Sameh Elhawary · · 9 min read
Running Artisan Commands Across Tenants: A Guide to tenants:run (stancl/tenancy)

Running Artisan Commands Across Tenants: A Guide to tenants:run (stancl/tenancy)

If you run a multi-tenant Laravel app with stancl/tenancy, sooner or later you need to run an Artisan command for every tenant at once — migrate their databases, clear their caches, or regenerate a nightly report. The problem is that php artisan migrate only touches your central database. Each tenant gets left behind.

Plenty of developers go hunting for a tenants:artisan command to solve this. It doesn't exist. The command you actually want is tenants:run, and it wraps any registered Artisan command in each tenant's context. This guide walks through tenants:run, the dedicated tenant-aware commands, the programmatic API, and the gotchas that bite once you're past a handful of tenants.

Key takeaways

- The generic command is tenants:run {commandname} — not tenants:artisan. It runs any registered Artisan command inside each tenant's context. - Scope it with --tenants=ID (repeat the flag for several). Omit it and the command hits every tenant. - Forward arguments and options with --argument="key=value" and --option="key=value". - For migrations, seeds, and rollbacks, prefer the dedicated commands: tenants:migrate, tenants:seed, tenants:rollback. - It runs tenants sequentially. Once you pass a few hundred, queue a job per tenant instead of looping in one process.

What does tenants:run actually do?

The tenants:run command iterates over your tenants and, for each one, initializes tenancy, runs the command you named, then ends tenancy before moving on.

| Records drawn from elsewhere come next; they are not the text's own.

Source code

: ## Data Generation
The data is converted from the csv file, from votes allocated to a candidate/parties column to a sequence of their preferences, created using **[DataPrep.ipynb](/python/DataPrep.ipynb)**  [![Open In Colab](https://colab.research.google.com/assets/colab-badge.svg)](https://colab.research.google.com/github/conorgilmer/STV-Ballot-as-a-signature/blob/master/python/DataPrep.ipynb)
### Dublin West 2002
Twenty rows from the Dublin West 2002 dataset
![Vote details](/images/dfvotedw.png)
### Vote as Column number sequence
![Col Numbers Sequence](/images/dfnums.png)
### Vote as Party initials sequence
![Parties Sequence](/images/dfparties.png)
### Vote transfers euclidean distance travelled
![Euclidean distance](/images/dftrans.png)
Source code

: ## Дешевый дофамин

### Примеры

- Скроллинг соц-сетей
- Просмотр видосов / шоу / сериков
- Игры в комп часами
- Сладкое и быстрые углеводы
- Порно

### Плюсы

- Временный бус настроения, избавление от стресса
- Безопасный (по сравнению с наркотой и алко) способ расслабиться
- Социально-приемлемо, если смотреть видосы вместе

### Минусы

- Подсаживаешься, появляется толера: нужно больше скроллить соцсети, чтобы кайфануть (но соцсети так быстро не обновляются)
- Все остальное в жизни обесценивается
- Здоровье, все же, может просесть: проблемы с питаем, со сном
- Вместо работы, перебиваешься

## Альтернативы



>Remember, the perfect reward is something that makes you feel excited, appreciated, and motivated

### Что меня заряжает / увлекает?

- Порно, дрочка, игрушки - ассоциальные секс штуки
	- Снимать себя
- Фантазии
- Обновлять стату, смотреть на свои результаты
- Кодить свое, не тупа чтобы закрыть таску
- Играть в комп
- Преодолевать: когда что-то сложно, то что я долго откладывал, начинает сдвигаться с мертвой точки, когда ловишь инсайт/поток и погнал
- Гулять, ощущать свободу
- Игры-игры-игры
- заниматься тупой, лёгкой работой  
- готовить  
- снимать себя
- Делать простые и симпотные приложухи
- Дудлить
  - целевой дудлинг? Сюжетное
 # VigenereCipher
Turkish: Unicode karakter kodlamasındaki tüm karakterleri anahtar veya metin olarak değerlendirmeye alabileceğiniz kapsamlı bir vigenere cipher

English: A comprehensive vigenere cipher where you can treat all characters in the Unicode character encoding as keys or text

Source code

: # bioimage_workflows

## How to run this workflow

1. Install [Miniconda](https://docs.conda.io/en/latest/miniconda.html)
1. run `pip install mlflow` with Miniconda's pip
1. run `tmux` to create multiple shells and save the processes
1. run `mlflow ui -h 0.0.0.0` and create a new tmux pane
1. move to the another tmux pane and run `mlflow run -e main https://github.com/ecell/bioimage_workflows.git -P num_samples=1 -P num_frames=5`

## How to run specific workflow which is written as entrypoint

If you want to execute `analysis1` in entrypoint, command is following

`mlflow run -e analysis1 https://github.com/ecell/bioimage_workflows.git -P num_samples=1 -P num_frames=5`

Initializing tenancy is what swaps the database connection, cache prefix, and filesystem paths over to that tenant via the package's bootstrappers — so the wrapped command behaves exactly as it would inside a tenant request.

Here's the signature straight from the package source:

php artisan tenants:run {commandname}
    {--tenants=*}
    {--argument=*}
    {--option=*}

The commandname is any Artisan command that's already registered in your app. The simplest case takes no extra arguments at all:

# Clear the cache for every tenant
php artisan tenants:run cache:clear

Behind the scenes this is the same loop you'd write by hand: initialize tenant, call cache:clear, end tenant, repeat. The package just hides the boilerplate and the context switching.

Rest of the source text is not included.